It's a cost of every single modality theory that it postulates entities that are meant to explain modal discourse. Ordinary modal talk isn't precommitted to Lewis's modal realism or to ersatz possible worlds or to a shared agreement of prepending "According to the fiction of..." before each modal claim. There's no common sense explanation for why modal discourse occurs, why it's successful, why it's sometimes not, or that there needs to be something standing behind it to prop it up, like a philosophical theory of modality.

> Similarly, it’s reasonable to believe in moral realism because it is intuitive that certain things are wrong.

Moral antirealist relativist theories also agree that certain things are wrong. Also, the amount of work put towards establishing semantic theories of moral terms in metaethics doesn't fit well with your picture that philosophy is about repudiating common sense, since the semantic theories are explanatory danglers that aren't present in ordinary moral discourse. Nobody gets introduced to metaethical semantic theories about the meanings of moral terms before using moral terms, hence there won't be a common sense metaethical theory.

>It makes sense to believe that there’s an external world, even if one doesn’t have arguments to refute solipsism. This is because it sure seems like there’s an external world,

I take it that the force of skeptical theories is that you in fact don't have evidence that decides between the external world existing and e.g. being envatted or deceived by an evil demon. If it just "seemed" like the external world existed absent any theoretical commitments, then I'm not sure why skeptical theories would even be produced or used as counterarguments. They would just "seem" to be obviously wrong, and would present no philosophical puzzle.

(Also, your theodicy that God would put us in an indifferent world can also be used to argue that he would put us in e.g. an envatted world. In order for the theodicy to succeed, you have to give up epistemic access to the certainty you have that an all-good God would just e.g. make us experience constant pleasure in favor of some sort of weird deferred relationship with God where he appears totally absent. It's not clear to me why you would be in a better epistemic situation than God to know that there is something inherently deceitful about being a brain in a vat.)

> As even the opponents of free will admit, free will is intuitive. It sure seems like we are free to make various choices.

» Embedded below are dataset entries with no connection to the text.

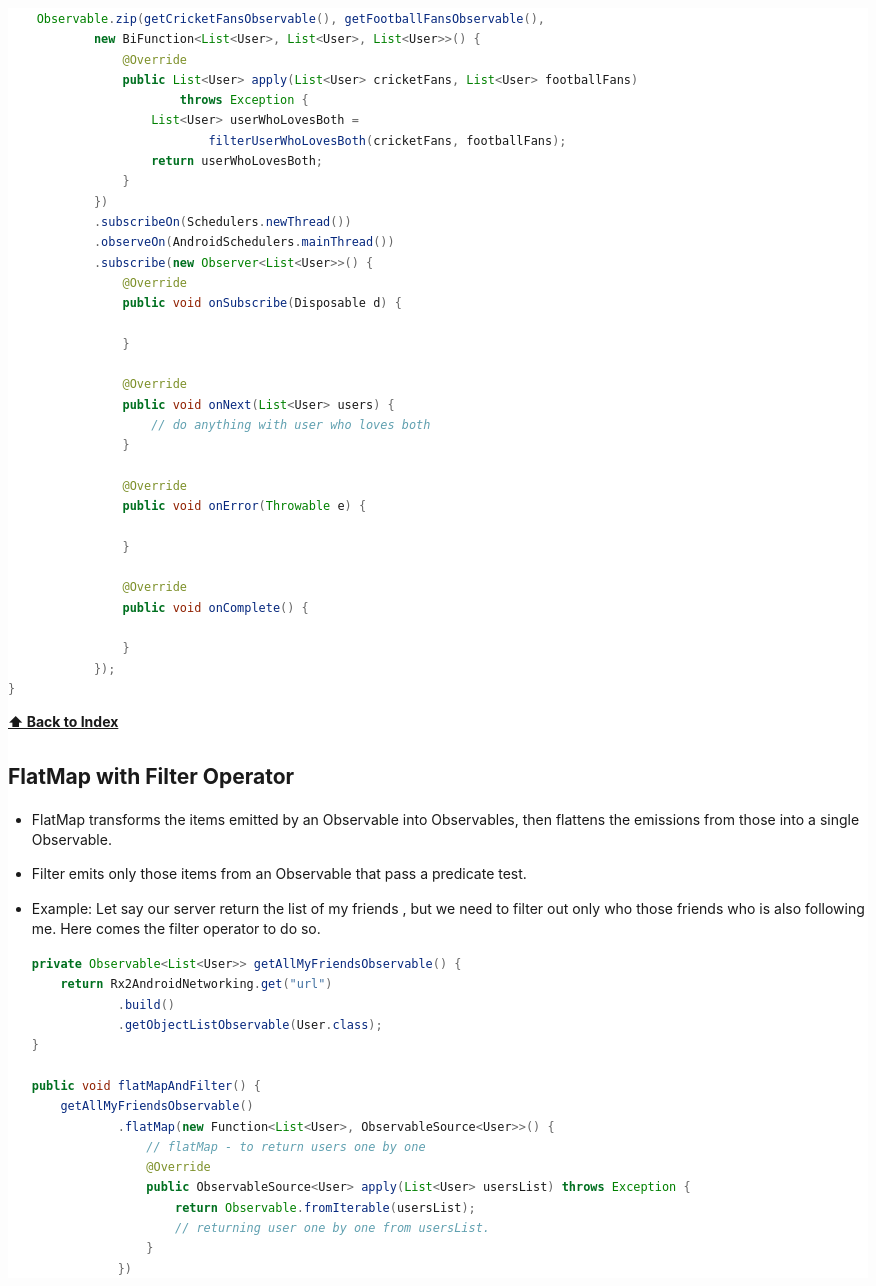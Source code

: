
   ```java
      Observable.zip(getCricketFansObservable(), getFootballFansObservable(),
              new BiFunction<List<User>, List<User>, List<User>>() {
                  @Override
                  public List<User> apply(List<User> cricketFans, List<User> footballFans)
                          throws Exception {
                      List<User> userWhoLovesBoth =
                              filterUserWhoLovesBoth(cricketFans, footballFans);
                      return userWhoLovesBoth;
                  }
              })
              .subscribeOn(Schedulers.newThread())
              .observeOn(AndroidSchedulers.mainThread())
              .subscribe(new Observer<List<User>>() {
                  @Override
                  public void onSubscribe(Disposable d) {

                  }

                  @Override
                  public void onNext(List<User> users) {
                      // do anything with user who loves both
                  }

                  @Override
                  public void onError(Throwable e) {

                  }

                  @Override
                  public void onComplete() {

                  }
              });
  }
  ```

**[⬆ Back to Index](#index)**

## FlatMap with Filter Operator

- FlatMap transforms the items emitted by an Observable into Observables, then flattens the emissions from those into a single Observable.

- Filter emits only those items from an Observable that pass a predicate test.

- Example: Let say our server return the list of my friends , but we need to filter out only who those friends who is also following me. Here comes the filter operator to do so.

  ```java
  private Observable<List<User>> getAllMyFriendsObservable() {
      return Rx2AndroidNetworking.get("url")
              .build()
              .getObjectListObservable(User.class);
  }

  public void flatMapAndFilter() {
      getAllMyFriendsObservable()
              .flatMap(new Function<List<User>, ObservableSource<User>>() {
                  // flatMap - to return users one by one
                  @Override
                  public ObservableSource<User> apply(List<User> usersList) throws Exception {
                      return Observable.fromIterable(usersList);
                      // returning user one by one from usersList.
                  }
              })
  ```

I consider myself an opponent of free will and I don't admit this. I think free will is a paradigm example where philosophers and the discourse they construct around a certain topic is perennially misinterpreted by nonphilosophers. You can for example search on /r/askphilosophy or on Twitter or look through the comments section of any video on free will and see hundreds of examples of confused laymen not understanding what compatibilism is, how determinism doesn't rule out free will (that's the motivation behind the phrase, "compatibilism"), presuming that the common sense position among philosophers is that there's no free will or that there are no good arguments for it, presuming that the common sense position among neuroscientists, psychologists, cognitive scientists, etc is that they've already discovered there's no free will... I also think that this is evidence there isn't a common sense notion of free will that people are enculturated into, and that philosophical theories of free will (philosophical theories in general) are not going to be able to recover "common sense" or "intuitiveness," insofar as these can even be construed as measures.

> If my desires were different, my actions would be different. My desires are causally responsible for my actions.

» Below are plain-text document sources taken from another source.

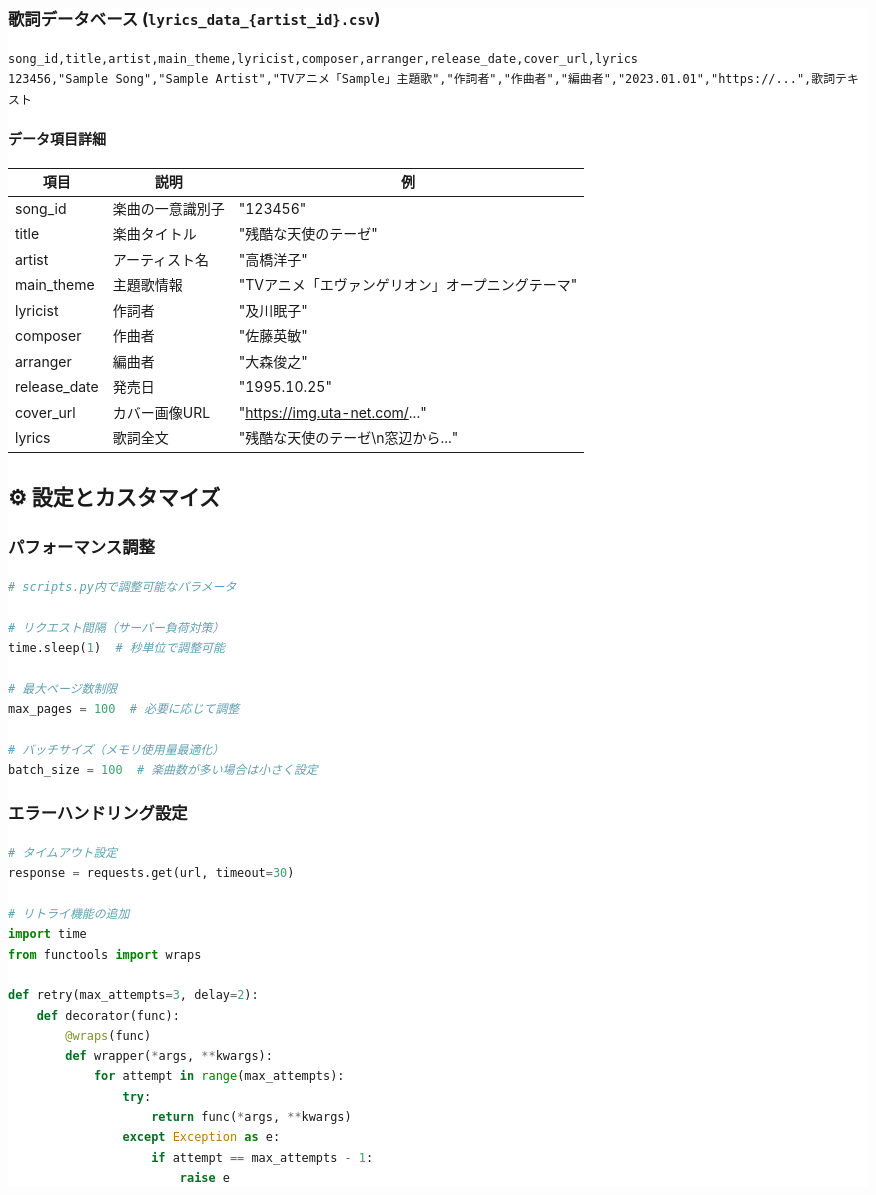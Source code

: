 ### 歌詞データベース (`lyrics_data_{artist_id}.csv`)
```csv
song_id,title,artist,main_theme,lyricist,composer,arranger,release_date,cover_url,lyrics
123456,"Sample Song","Sample Artist","TVアニメ「Sample」主題歌","作詞者","作曲者","編曲者","2023.01.01","https://...",歌詞テキスト
```

#### データ項目詳細
| 項目 | 説明 | 例 |
|------|------|-----|
| song_id | 楽曲の一意識別子 | "123456" |
| title | 楽曲タイトル | "残酷な天使のテーゼ" |
| artist | アーティスト名 | "高橋洋子" |
| main_theme | 主題歌情報 | "TVアニメ「エヴァンゲリオン」オープニングテーマ" |
| lyricist | 作詞者 | "及川眠子" |
| composer | 作曲者 | "佐藤英敏" |
| arranger | 編曲者 | "大森俊之" |
| release_date | 発売日 | "1995.10.25" |
| cover_url | カバー画像URL | "https://img.uta-net.com/..." |
| lyrics | 歌詞全文 | "残酷な天使のテーゼ\n窓辺から..." |

## ⚙️ 設定とカスタマイズ

### パフォーマンス調整
```python
# scripts.py内で調整可能なパラメータ

# リクエスト間隔（サーバー負荷対策）
time.sleep(1)  # 秒単位で調整可能

# 最大ページ数制限
max_pages = 100  # 必要に応じて調整

# バッチサイズ（メモリ使用量最適化）
batch_size = 100  # 楽曲数が多い場合は小さく設定
```

### エラーハンドリング設定
```python
# タイムアウト設定
response = requests.get(url, timeout=30)

# リトライ機能の追加
import time
from functools import wraps

def retry(max_attempts=3, delay=2):
    def decorator(func):
        @wraps(func)
        def wrapper(*args, **kwargs):
            for attempt in range(max_attempts):
                try:
                    return func(*args, **kwargs)
                except Exception as e:
                    if attempt == max_attempts - 1:
                        raise e
```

If I program a computer to have desires and be able to act on them, but the desires I program are unchangeable, then this computer would also have free will according to your definition, even though it can never change any of its desires by stipulation. This isn't felicitous, but there seems to be no fact of the matter that would decide between your affirming that this is a case of free will and somebody denying this is a case of free will. If the denier stipulates (like you've done) that you must be able to change your desires in order to have free will, they will have just as valid a definition of free will as you have.

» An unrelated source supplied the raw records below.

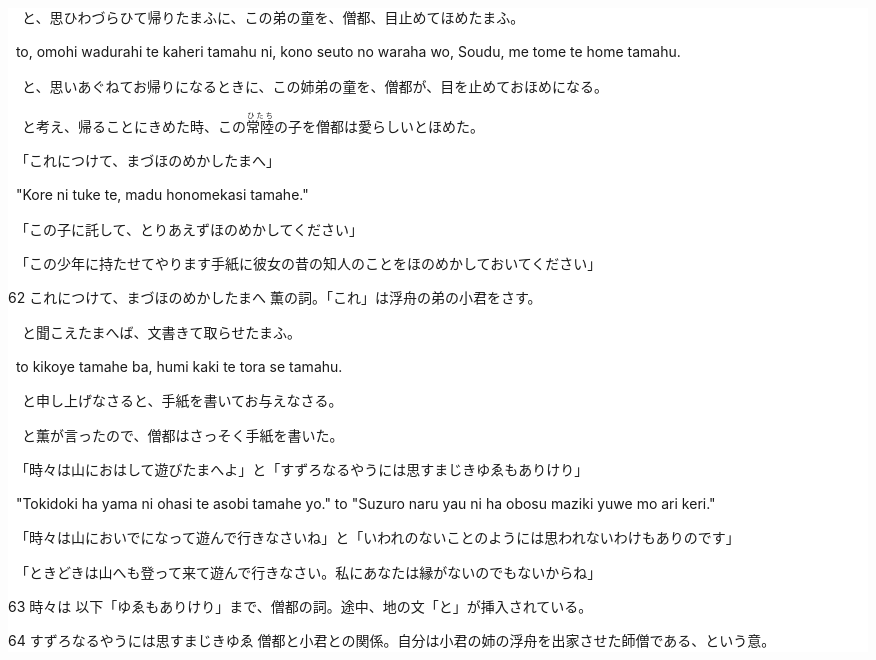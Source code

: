 <div id="54010414">
  <p class="original">　と、思ひわづらひて帰りたまふに、この弟の童を、僧都、目止めてほめたまふ。</p>
  <p class="romanized">&nbsp;&nbsp;to&#44; omohi wadurahi te kaheri tamahu ni&#44; kono seuto no waraha wo&#44; Soudu&#44; me tome te home tamahu.</p>
  <p class="shibuya">　と、思いあぐねてお帰りになるときに、この姉弟の童を、僧都が、目を止めておほめになる。</p>
  <p class="yosano">　と考え、帰ることにきめた時、この<RUBY><RB>常陸</RB><RP>（</RP><RT>ひたち</RT><RP>）</RP></RUBY>の子を僧都は愛らしいとほめた。<BR></p>
  <p class="seiden"></p>
  
</div>

<div id="54010415">
  <p class="original">　「これにつけて、まづほのめかしたまへ」</p>
  <p class="romanized">&nbsp;&nbsp;&#34;Kore ni tuke te&#44; madu honomekasi tamahe.&#34;</p>
  <p class="shibuya">　「この子に託して、とりあえずほのめかしてください」</p>
  <p class="yosano">　「この少年に持たせてやります手紙に彼女の昔の知人のことをほのめかしておいてください」<BR></p>
  <p class="seiden"></p>
  
  <div class="annotations">
	<p class="annotation">
		<span class="annotation_num">62</span>
		<span class="annotation_title">これにつけて、まづほのめかしたまへ</span>
		<span class="annotation_body">薫の詞。「これ」は浮舟の弟の小君をさす。</span>
	</p>
  </div>
</div>

<div id="54010416">
  <p class="original">　と聞こえたまへば、文書きて取らせたまふ。</p>
  <p class="romanized">&nbsp;&nbsp;to kikoye tamahe ba&#44; humi kaki te tora se tamahu.</p>
  <p class="shibuya">　と申し上げなさると、手紙を書いてお与えなさる。</p>
  <p class="yosano">　と薫が言ったので、僧都はさっそく手紙を書いた。<BR></p>
  <p class="seiden"></p>
  
</div>

<div id="54010417">
  <p class="original">　「時々は山におはして遊びたまへよ」と「すずろなるやうには思すまじきゆゑもありけり」</p>
  <p class="romanized">&nbsp;&nbsp;&#34;Tokidoki ha yama ni ohasi te asobi tamahe yo.&#34; to &#34;Suzuro naru yau ni ha obosu maziki yuwe mo ari keri.&#34;</p>
  <p class="shibuya">　「時々は山においでになって遊んで行きなさいね」と「いわれのないことのようには思われないわけもありのです」</p>
  <p class="yosano">　「ときどきは山へも登って来て遊んで行きなさい。私にあなたは縁がないのでもないからね」<BR></p>
  <p class="seiden"></p>
  
  <div class="annotations">
	<p class="annotation">
		<span class="annotation_num">63</span>
		<span class="annotation_title">時々は</span>
		<span class="annotation_body">以下「ゆゑもありけり」まで、僧都の詞。途中、地の文「と」が挿入されている。</span>
	</p> 
	<p class="annotation">
		<span class="annotation_num">64</span>
		<span class="annotation_title">すずろなるやうには思すまじきゆゑ</span>
		<span class="annotation_body">僧都と小君との関係。自分は小君の姉の浮舟を出家させた師僧である、という意。</span>
	</p>
  </div>
</div>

>Our desires may be determined, but our actions depends on them, so in the counterfactual sense, it’s true that we can do otherwise if we want to.

Yes, and the free will skeptic will push these points: "How are you free if it will never happen in the universe that you change your desires? How are you free if the initial conditions of the universe + forward deterministic time evolution guarantees that you will never be able to change your desires in the lifetime of the universe? How are you free if everytime we rewind the clock, you act in the same exact way you do now?" And just to reiterate, I don't think there's anything metaphysical going on here, just people disputing which words they want to use, and using intuition pumps to try to coerce you to agree with their definition by changing the dialectical context to make attributions of free will seem more or less felicitous in that context. But you could always just stay steadfast and revise whichever sayings you want. ("Of course I have free will if time is reversed and I act out the same desires each time, I'm defining free will to mean that I would have acted differently if I had different desires." "Of course I don't have free will if time is reversed and I act out the same desires each time, I'm defining free will to mean that my actions couldn't have been predicted even if my desires were 100% determined.")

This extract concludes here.